INSTRUCTIONS TO FOLLOW - Locate all lines in the data below that hold "프로젝트의" and show them.
··· ENTRIES SHOWN ···
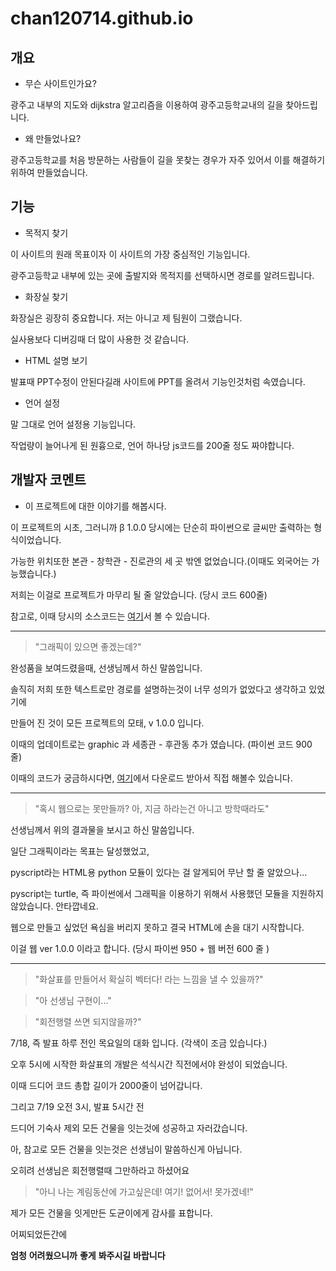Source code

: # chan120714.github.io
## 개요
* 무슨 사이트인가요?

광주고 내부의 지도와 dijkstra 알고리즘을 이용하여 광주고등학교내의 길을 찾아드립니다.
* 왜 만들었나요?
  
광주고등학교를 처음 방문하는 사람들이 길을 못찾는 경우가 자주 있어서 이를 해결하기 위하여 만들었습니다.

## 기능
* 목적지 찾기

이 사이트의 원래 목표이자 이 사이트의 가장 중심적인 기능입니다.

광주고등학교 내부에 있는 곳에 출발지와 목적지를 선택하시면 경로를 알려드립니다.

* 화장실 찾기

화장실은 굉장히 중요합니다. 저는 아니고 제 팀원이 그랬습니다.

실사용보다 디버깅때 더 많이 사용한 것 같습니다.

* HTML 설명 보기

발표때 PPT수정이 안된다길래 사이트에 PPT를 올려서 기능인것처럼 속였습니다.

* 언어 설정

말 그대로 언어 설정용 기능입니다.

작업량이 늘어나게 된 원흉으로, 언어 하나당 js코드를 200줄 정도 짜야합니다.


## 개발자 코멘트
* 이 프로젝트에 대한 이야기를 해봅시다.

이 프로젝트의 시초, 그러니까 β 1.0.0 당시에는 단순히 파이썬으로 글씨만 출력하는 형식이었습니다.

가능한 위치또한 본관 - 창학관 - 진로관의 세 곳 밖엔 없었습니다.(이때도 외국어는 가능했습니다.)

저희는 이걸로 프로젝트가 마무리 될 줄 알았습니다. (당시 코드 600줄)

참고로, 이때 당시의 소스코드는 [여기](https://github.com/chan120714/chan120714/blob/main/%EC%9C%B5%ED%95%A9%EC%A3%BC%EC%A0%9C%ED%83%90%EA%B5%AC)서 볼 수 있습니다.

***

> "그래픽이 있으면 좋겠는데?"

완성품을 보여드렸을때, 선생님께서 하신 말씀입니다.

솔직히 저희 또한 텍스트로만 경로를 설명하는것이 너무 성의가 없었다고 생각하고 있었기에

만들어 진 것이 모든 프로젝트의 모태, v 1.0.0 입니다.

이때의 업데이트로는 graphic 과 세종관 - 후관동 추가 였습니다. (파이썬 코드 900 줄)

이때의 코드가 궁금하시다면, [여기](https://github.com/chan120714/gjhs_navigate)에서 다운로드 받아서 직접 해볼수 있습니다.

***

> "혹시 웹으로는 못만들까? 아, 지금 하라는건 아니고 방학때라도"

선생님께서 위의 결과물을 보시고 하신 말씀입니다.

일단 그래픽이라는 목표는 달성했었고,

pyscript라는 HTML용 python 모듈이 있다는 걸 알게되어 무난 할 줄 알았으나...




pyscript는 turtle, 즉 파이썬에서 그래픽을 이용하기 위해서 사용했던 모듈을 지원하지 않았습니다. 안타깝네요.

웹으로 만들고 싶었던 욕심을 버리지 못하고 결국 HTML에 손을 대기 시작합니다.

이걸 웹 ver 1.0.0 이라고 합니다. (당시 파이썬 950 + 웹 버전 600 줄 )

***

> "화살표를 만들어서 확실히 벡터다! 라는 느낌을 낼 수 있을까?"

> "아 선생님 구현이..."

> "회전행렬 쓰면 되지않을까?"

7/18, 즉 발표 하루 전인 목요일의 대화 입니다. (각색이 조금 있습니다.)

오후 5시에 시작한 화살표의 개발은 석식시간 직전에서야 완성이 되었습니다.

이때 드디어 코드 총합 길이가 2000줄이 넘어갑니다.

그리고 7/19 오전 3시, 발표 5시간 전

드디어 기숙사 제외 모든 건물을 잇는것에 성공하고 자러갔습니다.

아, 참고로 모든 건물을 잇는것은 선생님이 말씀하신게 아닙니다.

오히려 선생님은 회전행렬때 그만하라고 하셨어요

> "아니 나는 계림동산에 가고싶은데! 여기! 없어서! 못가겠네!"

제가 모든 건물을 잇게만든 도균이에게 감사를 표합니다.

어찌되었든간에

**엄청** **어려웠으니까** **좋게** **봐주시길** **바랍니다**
···
··· ENTRIES SHOWN ···
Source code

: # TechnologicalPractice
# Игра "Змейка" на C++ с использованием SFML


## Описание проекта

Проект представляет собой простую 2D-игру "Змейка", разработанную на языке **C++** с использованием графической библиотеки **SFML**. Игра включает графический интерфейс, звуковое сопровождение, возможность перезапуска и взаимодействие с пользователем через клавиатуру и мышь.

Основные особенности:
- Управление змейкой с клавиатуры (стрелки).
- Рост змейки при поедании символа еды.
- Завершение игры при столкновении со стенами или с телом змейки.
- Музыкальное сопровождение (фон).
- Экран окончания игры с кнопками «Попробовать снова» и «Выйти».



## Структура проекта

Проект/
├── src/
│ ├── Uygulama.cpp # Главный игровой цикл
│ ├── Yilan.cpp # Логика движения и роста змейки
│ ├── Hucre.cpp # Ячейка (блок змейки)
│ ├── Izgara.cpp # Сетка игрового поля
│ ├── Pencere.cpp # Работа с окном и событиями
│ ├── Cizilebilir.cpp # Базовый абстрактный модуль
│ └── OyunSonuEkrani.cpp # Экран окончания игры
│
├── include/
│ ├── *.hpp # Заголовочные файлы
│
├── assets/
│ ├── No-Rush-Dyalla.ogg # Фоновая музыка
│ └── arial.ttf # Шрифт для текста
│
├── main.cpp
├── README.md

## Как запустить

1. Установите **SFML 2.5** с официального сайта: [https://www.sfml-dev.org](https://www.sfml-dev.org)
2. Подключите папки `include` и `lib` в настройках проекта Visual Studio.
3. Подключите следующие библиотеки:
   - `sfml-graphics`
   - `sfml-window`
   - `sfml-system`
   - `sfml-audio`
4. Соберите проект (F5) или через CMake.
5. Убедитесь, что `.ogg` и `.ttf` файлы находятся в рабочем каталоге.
···
SOLUTION TO THE EXERCISE -
이 프로젝트의 시초, 그러니까 β 1.0.0 당시에는 단순히 파이썬으로 글씨만 출력하는 형식이었습니다.
만들어 진 것이 모든 프로젝트의 모태, v 1.0.0 입니다.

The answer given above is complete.